But he whose body lies forsaken in the field, as thou and I have seen,
his ghost rests not in the earth.
He whose ghost has none to care for him, as thou and I have seen,
the garbage of the pot, the refuse of food,
which is thrown into the street, must he devour.”
With this dreary and materialistic picture of the other world the Epic comes to an end. It is a curious contrast to the life in the fields of Alu to which the Egyptian worshipper of Osiris looked forward; and there is little need to wonder that the mind and religious cult of the Babylonian should have been centred in the present life. The Hades in which he was called upon to believe was more dreary even than the Hades of the Homeric Greeks.

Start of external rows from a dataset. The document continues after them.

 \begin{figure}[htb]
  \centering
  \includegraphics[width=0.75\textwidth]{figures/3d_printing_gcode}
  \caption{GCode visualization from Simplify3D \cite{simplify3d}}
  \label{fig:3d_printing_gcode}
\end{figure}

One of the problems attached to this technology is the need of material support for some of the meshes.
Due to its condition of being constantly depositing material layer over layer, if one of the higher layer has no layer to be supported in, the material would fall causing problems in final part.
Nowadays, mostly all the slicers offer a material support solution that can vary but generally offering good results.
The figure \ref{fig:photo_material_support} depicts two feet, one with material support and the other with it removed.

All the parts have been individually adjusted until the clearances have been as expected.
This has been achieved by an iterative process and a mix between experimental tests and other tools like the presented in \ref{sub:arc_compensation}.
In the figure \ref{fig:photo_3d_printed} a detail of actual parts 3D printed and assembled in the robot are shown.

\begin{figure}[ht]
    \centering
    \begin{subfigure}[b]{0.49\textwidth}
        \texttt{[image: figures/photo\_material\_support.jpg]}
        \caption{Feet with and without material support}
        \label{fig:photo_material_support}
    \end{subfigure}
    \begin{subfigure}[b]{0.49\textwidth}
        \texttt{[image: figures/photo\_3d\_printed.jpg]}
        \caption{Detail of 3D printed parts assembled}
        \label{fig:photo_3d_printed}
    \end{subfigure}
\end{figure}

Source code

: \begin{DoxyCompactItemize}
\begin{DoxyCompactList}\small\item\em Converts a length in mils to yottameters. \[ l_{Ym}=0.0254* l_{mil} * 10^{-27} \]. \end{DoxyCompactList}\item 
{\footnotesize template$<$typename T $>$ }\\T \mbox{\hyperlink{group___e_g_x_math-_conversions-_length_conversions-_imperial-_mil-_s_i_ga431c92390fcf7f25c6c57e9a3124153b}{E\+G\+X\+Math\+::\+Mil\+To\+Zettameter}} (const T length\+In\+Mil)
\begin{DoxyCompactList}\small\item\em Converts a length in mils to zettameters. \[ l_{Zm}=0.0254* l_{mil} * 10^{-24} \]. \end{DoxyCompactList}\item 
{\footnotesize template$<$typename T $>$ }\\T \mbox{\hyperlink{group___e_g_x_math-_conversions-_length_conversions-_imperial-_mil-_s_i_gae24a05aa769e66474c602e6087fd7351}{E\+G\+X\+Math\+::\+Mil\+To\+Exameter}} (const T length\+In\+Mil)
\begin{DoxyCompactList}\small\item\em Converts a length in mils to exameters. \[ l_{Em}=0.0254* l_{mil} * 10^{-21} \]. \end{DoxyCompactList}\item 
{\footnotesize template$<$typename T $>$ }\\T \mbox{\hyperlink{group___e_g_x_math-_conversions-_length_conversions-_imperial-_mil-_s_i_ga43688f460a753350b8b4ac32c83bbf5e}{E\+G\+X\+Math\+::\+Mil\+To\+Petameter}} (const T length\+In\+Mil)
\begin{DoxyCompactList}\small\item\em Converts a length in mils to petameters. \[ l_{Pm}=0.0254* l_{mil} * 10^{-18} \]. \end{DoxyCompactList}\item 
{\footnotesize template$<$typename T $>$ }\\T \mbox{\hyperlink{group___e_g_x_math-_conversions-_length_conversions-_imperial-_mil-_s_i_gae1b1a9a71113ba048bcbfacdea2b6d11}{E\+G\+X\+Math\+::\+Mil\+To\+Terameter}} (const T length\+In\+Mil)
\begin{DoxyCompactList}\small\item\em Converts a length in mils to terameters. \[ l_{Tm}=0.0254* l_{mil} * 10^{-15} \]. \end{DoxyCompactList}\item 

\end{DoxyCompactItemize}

The Epic of Gilgames forces two questions upon our attention, both of which have been often discussed. The one is the relation of the story of the Deluge contained in it to the Biblical narrative of the Flood, the other is the relation of Gilgames himself to the Greek Hêraklês. From the outset it has been perceived that the connection between the Babylonian and Hebrew stories is very close, and that the Babylonian is the older of the two. The birds, for instance, sent out by Xisuthros are three instead of two, as in the Biblical narrative, though the number of times they were despatched is the same in [pg 444] both cases; and the ship of the Babylonian version has been replaced by an ark in the Old Testament account. In fact the Babylonian story has been modified in Palestine and under Western influences. In an inland country an ark was naturally substituted for a ship, more especially as the latter contained a house with window and door; even in Babylonia itself, in the processions of the gods, an ark came to take the place of the ship of primitive Eridu. The olive branch, again, with which the dove returned, according to the Book of Genesis, points to Palestine, where the olive grew; while the period of the rainfall has been transferred from Sebet or January and February, when the winter rains fall in Babylonia, to the “second month” of the Hebrew civil year, our October and November, when the “former rains” began in Canaan. Similarly, the subsidence of the waters is extended in the Hebrew narrative to the middle of the “seventh month,” when the “latter rains” of the Canaanitish spring are over.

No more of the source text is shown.